§ Problem to work on: Give back the data in full. Leave nothing out.

§ Data provided:
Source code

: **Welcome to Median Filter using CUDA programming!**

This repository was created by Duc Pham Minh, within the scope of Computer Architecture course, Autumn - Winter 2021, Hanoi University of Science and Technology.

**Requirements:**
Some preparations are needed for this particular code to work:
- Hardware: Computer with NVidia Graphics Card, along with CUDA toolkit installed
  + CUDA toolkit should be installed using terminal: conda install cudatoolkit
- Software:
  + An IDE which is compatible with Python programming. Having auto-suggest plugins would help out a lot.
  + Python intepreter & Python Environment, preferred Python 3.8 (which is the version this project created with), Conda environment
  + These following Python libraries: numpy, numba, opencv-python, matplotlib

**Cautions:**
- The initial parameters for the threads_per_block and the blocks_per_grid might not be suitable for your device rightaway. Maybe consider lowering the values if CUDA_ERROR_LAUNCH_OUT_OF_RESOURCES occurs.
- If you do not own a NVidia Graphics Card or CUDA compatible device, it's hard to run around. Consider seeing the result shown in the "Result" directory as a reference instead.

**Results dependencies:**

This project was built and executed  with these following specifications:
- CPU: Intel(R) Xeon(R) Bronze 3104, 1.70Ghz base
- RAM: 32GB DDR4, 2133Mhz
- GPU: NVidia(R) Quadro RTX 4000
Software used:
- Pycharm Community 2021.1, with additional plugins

§ Response box:
Source code

: **Welcome to Median Filter using CUDA programming!**

This repository was created by Duc Pham Minh, within the scope of Computer Architecture course, Autumn - Winter 2021, Hanoi University of Science and Technology.

**Requirements:**
Some preparations are needed for this particular code to work:
- Hardware: Computer with NVidia Graphics Card, along with CUDA toolkit installed
  + CUDA toolkit should be installed using terminal: conda install cudatoolkit
- Software:
  + An IDE which is compatible with Python programming. Having auto-suggest plugins would help out a lot.
  + Python intepreter & Python Environment, preferred Python 3.8 (which is the version this project created with), Conda environment
  + These following Python libraries: numpy, numba, opencv-python, matplotlib

**Cautions:**
- The initial parameters for the threads_per_block and the blocks_per_grid might not be suitable for your device rightaway. Maybe consider lowering the values if CUDA_ERROR_LAUNCH_OUT_OF_RESOURCES occurs.
- If you do not own a NVidia Graphics Card or CUDA compatible device, it's hard to run around. Consider seeing the result shown in the "Result" directory as a reference instead.

**Results dependencies:**

This project was built and executed  with these following specifications:
- CPU: Intel(R) Xeon(R) Bronze 3104, 1.70Ghz base
- RAM: 32GB DDR4, 2133Mhz
- GPU: NVidia(R) Quadro RTX 4000
Software used:
- Pycharm Community 2021.1, with additional plugins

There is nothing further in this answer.